I was inspired by Doug Hesse, Nancy Sommers, and Kathleen Blake Yancey’s discussion of their object writing at CCCCs in March. Their stories were personal, deep, and reflective. I knew my adventure would be emotional, too, but I didn’t anticipate being so intimately involved with Kerri and Patrick’s writing journeys.
I liken this writing adventure to having two pen pals I’d never met, sans harassing the mailman. Each day I checked the blog, anxious and ready. Each day I discovered, learned, reflected, wrote, and read. Each day I was surprised.
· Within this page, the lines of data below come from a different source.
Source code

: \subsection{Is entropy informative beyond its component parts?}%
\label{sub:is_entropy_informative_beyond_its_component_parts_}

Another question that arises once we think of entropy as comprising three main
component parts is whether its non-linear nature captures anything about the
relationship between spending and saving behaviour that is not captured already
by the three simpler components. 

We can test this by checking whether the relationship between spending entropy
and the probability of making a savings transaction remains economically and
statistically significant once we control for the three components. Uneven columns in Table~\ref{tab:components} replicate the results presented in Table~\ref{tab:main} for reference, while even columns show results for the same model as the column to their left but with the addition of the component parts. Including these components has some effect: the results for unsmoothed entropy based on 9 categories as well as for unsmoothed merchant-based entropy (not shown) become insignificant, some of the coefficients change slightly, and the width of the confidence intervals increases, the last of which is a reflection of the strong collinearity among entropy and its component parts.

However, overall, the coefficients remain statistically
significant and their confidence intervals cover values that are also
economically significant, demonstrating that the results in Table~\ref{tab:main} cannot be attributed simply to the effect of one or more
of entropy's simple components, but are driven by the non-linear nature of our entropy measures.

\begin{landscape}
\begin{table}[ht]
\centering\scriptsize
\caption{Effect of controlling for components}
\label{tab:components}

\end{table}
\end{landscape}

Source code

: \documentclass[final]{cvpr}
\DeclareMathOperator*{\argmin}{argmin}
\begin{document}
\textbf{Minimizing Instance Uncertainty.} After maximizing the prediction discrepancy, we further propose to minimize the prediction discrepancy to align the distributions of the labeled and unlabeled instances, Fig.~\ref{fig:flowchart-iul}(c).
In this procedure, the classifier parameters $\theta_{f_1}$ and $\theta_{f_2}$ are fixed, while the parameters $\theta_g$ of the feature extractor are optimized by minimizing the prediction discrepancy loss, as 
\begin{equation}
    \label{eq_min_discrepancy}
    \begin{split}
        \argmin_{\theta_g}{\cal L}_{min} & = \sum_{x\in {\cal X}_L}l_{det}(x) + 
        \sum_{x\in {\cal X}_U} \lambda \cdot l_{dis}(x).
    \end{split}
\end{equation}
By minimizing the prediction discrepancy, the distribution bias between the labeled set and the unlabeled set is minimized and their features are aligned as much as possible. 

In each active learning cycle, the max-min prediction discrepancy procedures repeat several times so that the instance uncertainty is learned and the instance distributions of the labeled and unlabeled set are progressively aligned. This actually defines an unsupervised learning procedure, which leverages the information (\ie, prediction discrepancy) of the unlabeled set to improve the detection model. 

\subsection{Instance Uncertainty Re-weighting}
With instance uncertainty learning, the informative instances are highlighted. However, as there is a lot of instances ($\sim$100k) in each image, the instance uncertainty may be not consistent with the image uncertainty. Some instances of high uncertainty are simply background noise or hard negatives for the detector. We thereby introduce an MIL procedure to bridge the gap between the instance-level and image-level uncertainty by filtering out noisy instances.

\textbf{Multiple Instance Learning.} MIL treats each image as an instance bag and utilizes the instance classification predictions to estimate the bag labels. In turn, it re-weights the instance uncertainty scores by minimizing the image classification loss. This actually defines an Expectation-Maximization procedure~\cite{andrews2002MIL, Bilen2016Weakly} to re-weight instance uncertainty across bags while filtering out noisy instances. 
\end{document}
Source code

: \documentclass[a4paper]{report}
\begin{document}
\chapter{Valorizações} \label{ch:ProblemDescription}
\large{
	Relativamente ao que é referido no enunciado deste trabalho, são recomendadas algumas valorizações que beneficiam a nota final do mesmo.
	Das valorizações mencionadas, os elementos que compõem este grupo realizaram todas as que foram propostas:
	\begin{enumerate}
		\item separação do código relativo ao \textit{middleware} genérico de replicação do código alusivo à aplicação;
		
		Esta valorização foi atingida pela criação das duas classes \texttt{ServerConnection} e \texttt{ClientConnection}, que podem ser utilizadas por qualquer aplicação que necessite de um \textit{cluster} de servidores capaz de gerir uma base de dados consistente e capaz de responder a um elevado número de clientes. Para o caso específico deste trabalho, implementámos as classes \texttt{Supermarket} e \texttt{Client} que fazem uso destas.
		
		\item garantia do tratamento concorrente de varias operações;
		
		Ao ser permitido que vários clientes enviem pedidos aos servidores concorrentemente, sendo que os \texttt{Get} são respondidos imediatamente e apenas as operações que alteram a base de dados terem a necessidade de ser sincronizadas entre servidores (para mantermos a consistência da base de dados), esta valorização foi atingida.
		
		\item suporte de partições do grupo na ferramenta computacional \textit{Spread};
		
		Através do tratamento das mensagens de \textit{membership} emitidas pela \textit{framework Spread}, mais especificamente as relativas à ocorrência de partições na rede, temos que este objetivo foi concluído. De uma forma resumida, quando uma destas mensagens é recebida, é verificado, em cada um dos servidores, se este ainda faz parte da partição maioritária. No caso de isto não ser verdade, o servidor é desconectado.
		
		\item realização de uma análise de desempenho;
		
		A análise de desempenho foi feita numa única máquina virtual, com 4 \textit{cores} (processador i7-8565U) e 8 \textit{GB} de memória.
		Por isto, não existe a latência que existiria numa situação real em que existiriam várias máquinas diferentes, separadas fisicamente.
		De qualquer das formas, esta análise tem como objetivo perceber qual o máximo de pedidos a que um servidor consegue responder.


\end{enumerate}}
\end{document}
When I picked a new piece of paper from my husband’s favorite baseball cap, I was first date nervous. I knew the objects in advance, and I had judged some as uninspiring and others as writeable. Shame on me! I judged my chosen objects more than the others. Kerri and Patrick’s objects were blind dates; if we didn’t click, it was ok. My objects were carefully selected and then I immediately hated and loved them. I felt the same way about my writing. Some days I just hit submit after 30 minutes of composing, ready for the object to be behind me. Some days I read what I wrote over and over, editing and revising and picking up each word like a fragile egg.
I was emotionally tied to these objects in a way I didn’t anticipate. I was having a great day when I wrote on left sandal and became depressed. I was having a crummy day when I picked wedding band and the object lifted me. I always looked forward to writing.
I enjoyed every piece Patrick and Kerri wrote. They always surprised me. The objects surprised me, too.
I’ve known Kerri since college. I room with her at conferences once or twice a year. I knew the favorite sweatshirt she was going to write about was her Harvard one. She let me borrow it in St. Louis and it is the most comfortable sweatshirt. All month I was sure. April 30th came around and Kerri’s favorite sweatshirt post described Peter (Ruby’s friend) on The Cosby Show.
I so enjoyed Patrick’s poem on day 11. I read it multiple times, trying to figure out how the ladle lead him from consommé to Buddha—an image I never expected. The simple complexity of this poem was admirable to say the least. Then, I drew ladle on day 12 and the unexpected happened. While I adored Patrick’s ladle, my ladle did not. It was angry and confrontational. My ladle poem is the unforeseen result of this hostility.
I thought most of my writing was terrible after reading Kerri and Patrick’s, particularly their narratives. I struggle to connect ideas on the page. When they write, it seems effortless. They are having a brilliant conversation and the words accidentally end up on the blog. Of course, I know writing isn’t like this. Still, the best writing appears effortless and that’s what I saw day after day in Kerri and Patrick’s posts. Before we started this, I knew they could write well. But every day, their writing has continued to amaze me.
I wouldn’t want to have this experience with anyone else. I am thankful that my company during an outdoor lunch on a cold, rainy day outshined the dreariness and our conversation lead to getting to know my friends and my writing better.
The freedom of writing on objects helps writers explore. We write what the object tells us to write. We write where the object leads us. We look at each object differently. My blackboard isn’t Kerri’s blackboard. My penguin isn’t Patrick’s. If we added one more or ten more writing partners, I believe no one’s vinyl record or bookmark would be the same as another. The individuality in this experiment strengthens each participant’s contributions.
Perhaps educational value can be found here both in the freedom of an object and the unique experiences an author brings to the object. This objects give permission to reflect and imagine, yet also take the blame if, once on the page, the words don’t seem to work. No pressure, anything goes writing.
Reflecting on what each object means to me—some close, personal friends; others distant like we’d never met—tells me about myself. I know each object we wrote about, but I chose to remember some more closely and keep others at a comfortable distance. Some objects were amiable. Some objects were prejudged. The white page I wrote on was never blank at all.
I didn’t always like the final product, but I needed the wouldn’t-this-be-cool adventure to propel my summer writing. I’ve already begun revising and reworking. Although the 30-day writing exercise is officially over, I feel like I’m just getting started.